### Task item
Could you reproduce every record below exactly as it stands?

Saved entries
-=-=-
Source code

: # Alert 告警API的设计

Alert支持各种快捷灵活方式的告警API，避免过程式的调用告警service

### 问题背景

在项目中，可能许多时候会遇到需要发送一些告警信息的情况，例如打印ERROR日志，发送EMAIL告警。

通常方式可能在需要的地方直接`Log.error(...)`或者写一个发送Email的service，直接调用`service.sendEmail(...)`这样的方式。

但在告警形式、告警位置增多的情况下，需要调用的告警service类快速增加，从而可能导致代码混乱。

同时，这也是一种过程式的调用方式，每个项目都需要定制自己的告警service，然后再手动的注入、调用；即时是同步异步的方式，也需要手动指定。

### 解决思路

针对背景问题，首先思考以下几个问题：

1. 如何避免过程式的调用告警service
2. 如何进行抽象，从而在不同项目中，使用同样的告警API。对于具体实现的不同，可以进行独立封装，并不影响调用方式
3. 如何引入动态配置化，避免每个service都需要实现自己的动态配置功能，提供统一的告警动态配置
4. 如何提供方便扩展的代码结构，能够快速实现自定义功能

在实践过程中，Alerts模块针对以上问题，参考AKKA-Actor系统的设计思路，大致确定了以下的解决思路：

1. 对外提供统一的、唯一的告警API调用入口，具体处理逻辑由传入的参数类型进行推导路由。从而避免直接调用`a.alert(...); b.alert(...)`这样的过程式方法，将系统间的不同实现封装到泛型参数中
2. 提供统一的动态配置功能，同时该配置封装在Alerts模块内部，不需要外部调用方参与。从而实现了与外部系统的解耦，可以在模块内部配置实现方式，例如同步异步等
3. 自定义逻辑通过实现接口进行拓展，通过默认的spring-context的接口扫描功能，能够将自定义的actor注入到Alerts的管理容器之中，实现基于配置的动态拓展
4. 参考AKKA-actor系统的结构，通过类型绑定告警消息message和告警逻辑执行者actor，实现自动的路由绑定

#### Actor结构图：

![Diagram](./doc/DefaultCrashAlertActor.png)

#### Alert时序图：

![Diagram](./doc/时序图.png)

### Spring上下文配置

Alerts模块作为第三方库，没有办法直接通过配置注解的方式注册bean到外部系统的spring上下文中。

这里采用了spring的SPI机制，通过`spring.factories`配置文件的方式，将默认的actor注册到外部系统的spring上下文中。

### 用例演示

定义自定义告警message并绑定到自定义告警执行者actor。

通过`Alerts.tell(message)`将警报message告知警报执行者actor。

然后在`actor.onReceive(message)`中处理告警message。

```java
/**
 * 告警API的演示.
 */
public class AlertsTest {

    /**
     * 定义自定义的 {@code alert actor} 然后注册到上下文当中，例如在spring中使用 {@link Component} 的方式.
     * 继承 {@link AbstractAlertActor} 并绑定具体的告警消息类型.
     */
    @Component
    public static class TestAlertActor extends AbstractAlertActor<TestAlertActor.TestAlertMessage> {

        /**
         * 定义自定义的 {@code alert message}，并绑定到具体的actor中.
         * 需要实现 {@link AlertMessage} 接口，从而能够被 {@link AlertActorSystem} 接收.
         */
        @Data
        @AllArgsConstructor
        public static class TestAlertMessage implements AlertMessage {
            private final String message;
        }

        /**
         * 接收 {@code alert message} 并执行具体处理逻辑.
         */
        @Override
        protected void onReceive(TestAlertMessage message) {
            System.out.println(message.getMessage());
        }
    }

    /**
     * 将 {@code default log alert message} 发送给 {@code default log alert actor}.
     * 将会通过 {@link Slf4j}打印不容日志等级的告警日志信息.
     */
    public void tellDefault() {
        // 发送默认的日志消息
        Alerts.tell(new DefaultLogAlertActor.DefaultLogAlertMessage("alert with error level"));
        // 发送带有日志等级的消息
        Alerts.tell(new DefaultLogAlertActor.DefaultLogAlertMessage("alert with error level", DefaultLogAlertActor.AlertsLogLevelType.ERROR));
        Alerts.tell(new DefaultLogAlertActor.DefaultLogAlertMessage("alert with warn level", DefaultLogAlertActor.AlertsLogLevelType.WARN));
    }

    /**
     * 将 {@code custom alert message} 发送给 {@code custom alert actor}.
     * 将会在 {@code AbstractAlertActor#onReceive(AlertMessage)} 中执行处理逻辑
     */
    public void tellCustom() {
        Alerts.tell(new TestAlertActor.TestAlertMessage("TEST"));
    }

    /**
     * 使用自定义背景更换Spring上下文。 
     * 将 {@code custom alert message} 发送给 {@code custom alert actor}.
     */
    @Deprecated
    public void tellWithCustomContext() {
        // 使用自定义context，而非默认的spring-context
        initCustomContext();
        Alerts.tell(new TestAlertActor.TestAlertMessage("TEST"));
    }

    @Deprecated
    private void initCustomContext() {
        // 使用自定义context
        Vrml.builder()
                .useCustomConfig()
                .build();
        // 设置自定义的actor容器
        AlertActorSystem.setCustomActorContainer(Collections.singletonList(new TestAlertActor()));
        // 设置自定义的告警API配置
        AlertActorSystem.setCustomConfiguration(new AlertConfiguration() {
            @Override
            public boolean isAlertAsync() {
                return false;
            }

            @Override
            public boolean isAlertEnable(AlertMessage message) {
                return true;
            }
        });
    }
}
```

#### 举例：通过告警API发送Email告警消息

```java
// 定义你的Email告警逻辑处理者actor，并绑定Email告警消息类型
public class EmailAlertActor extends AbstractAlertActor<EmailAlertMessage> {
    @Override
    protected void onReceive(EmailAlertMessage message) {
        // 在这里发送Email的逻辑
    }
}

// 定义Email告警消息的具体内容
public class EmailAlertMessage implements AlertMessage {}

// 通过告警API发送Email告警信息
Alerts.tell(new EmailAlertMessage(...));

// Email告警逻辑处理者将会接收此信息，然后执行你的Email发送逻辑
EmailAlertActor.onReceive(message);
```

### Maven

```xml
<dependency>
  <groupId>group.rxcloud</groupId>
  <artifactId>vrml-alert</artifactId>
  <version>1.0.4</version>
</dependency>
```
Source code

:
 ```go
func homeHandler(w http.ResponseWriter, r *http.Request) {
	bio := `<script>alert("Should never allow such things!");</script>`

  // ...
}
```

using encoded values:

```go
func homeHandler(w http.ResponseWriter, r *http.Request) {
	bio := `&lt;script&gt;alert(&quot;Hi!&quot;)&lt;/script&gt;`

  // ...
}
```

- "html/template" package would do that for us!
-=-=-
### Exercise solution
Source code

: # Alert 告警API的设计

Alert支持各种快捷灵活方式的告警API，避免过程式的调用告警service

### 问题背景

在项目中，可能许多时候会遇到需要发送一些告警信息的情况，例如打印ERROR日志，发送EMAIL告警。

通常方式可能在需要的地方直接`Log.error(...)`或者写一个发送Email的service，直接调用`service.sendEmail(...)`这样的方式。

但在告警形式、告警位置增多的情况下，需要调用的告警service类快速增加，从而可能导致代码混乱。

同时，这也是一种过程式的调用方式，每个项目都需要定制自己的告警service，然后再手动的注入、调用；即时是同步异步的方式，也需要手动指定。

### 解决思路

针对背景问题，首先思考以下几个问题：

1. 如何避免过程式的调用告警service
2. 如何进行抽象，从而在不同项目中，使用同样的告警API。对于具体实现的不同，可以进行独立封装，并不影响调用方式
3. 如何引入动态配置化，避免每个service都需要实现自己的动态配置功能，提供统一的告警动态配置
4. 如何提供方便扩展的代码结构，能够快速实现自定义功能

在实践过程中，Alerts模块针对以上问题，参考AKKA-Actor系统的设计思路，大致确定了以下的解决思路：

1. 对外提供统一的、唯一的告警API调用入口，具体处理逻辑由传入的参数类型进行推导路由。从而避免直接调用`a.alert(...); b.alert(...)`这样的过程式方法，将系统间的不同实现封装到泛型参数中
2. 提供统一的动态配置功能，同时该配置封装在Alerts模块内部，不需要外部调用方参与。从而实现了与外部系统的解耦，可以在模块内部配置实现方式，例如同步异步等
3. 自定义逻辑通过实现接口进行拓展，通过默认的spring-context的接口扫描功能，能够将自定义的actor注入到Alerts的管理容器之中，实现基于配置的动态拓展
4. 参考AKKA-actor系统的结构，通过类型绑定告警消息message和告警逻辑执行者actor，实现自动的路由绑定

#### Actor结构图：

![Diagram](./doc/DefaultCrashAlertActor.png)

#### Alert时序图：

![Diagram](./doc/时序图.png)

### Spring上下文配置

Alerts模块作为第三方库，没有办法直接通过配置注解的方式注册bean到外部系统的spring上下文中。

这里采用了spring的SPI机制，通过`spring.factories`配置文件的方式，将默认的actor注册到外部系统的spring上下文中。

### 用例演示

定义自定义告警message并绑定到自定义告警执行者actor。

通过`Alerts.tell(message)`将警报message告知警报执行者actor。

然后在`actor.onReceive(message)`中处理告警message。

```java
/**
 * 告警API的演示.
 */
public class AlertsTest {

    /**
     * 定义自定义的 {@code alert actor} 然后注册到上下文当中，例如在spring中使用 {@link Component} 的方式.
     * 继承 {@link AbstractAlertActor} 并绑定具体的告警消息类型.
     */
    @Component
    public static class TestAlertActor extends AbstractAlertActor<TestAlertActor.TestAlertMessage> {

        /**
         * 定义自定义的 {@code alert message}，并绑定到具体的actor中.
         * 需要实现 {@link AlertMessage} 接口，从而能够被 {@link AlertActorSystem} 接收.
         */
        @Data
        @AllArgsConstructor
        public static class TestAlertMessage implements AlertMessage {
            private final String message;
        }

        /**
         * 接收 {@code alert message} 并执行具体处理逻辑.
         */
        @Override
        protected void onReceive(TestAlertMessage message) {
            System.out.println(message.getMessage());
        }
    }

    /**
     * 将 {@code default log alert message} 发送给 {@code default log alert actor}.
     * 将会通过 {@link Slf4j}打印不容日志等级的告警日志信息.
     */
    public void tellDefault() {
        // 发送默认的日志消息
        Alerts.tell(new DefaultLogAlertActor.DefaultLogAlertMessage("alert with error level"));
        // 发送带有日志等级的消息
        Alerts.tell(new DefaultLogAlertActor.DefaultLogAlertMessage("alert with error level", DefaultLogAlertActor.AlertsLogLevelType.ERROR));
        Alerts.tell(new DefaultLogAlertActor.DefaultLogAlertMessage("alert with warn level", DefaultLogAlertActor.AlertsLogLevelType.WARN));
    }

    /**
     * 将 {@code custom alert message} 发送给 {@code custom alert actor}.
     * 将会在 {@code AbstractAlertActor#onReceive(AlertMessage)} 中执行处理逻辑
     */
    public void tellCustom() {
        Alerts.tell(new TestAlertActor.TestAlertMessage("TEST"));
    }

    /**
     * 使用自定义背景更换Spring上下文。 
     * 将 {@code custom alert message} 发送给 {@code custom alert actor}.
     */
    @Deprecated
    public void tellWithCustomContext() {
        // 使用自定义context，而非默认的spring-context
        initCustomContext();
        Alerts.tell(new TestAlertActor.TestAlertMessage("TEST"));
    }

    @Deprecated
    private void initCustomContext() {
        // 使用自定义context
        Vrml.builder()
                .useCustomConfig()
                .build();
        // 设置自定义的actor容器
        AlertActorSystem.setCustomActorContainer(Collections.singletonList(new TestAlertActor()));
        // 设置自定义的告警API配置
        AlertActorSystem.setCustomConfiguration(new AlertConfiguration() {
            @Override
            public boolean isAlertAsync() {
                return false;
            }

            @Override
            public boolean isAlertEnable(AlertMessage message) {
                return true;
            }
        });
    }
}
```

#### 举例：通过告警API发送Email告警消息

```java
// 定义你的Email告警逻辑处理者actor，并绑定Email告警消息类型
public class EmailAlertActor extends AbstractAlertActor<EmailAlertMessage> {
    @Override
    protected void onReceive(EmailAlertMessage message) {
        // 在这里发送Email的逻辑
    }
}

// 定义Email告警消息的具体内容
public class EmailAlertMessage implements AlertMessage {}

// 通过告警API发送Email告警信息
Alerts.tell(new EmailAlertMessage(...));

// Email告警逻辑处理者将会接收此信息，然后执行你的Email发送逻辑
EmailAlertActor.onReceive(message);
```

### Maven

```xml
<dependency>
  <groupId>group.rxcloud</groupId>
  <artifactId>vrml-alert</artifactId>
  <version>1.0.4</version>
</dependency>
```
Source code

:
 ```go
func homeHandler(w http.ResponseWriter, r *http.Request) {
	bio := `<script>alert("Should never allow such things!");</script>`

  // ...
}
```

using encoded values:

```go
func homeHandler(w http.ResponseWriter, r *http.Request) {
	bio := `&lt;script&gt;alert(&quot;Hi!&quot;)&lt;/script&gt;`

  // ...
}
```

- "html/template" package would do that for us!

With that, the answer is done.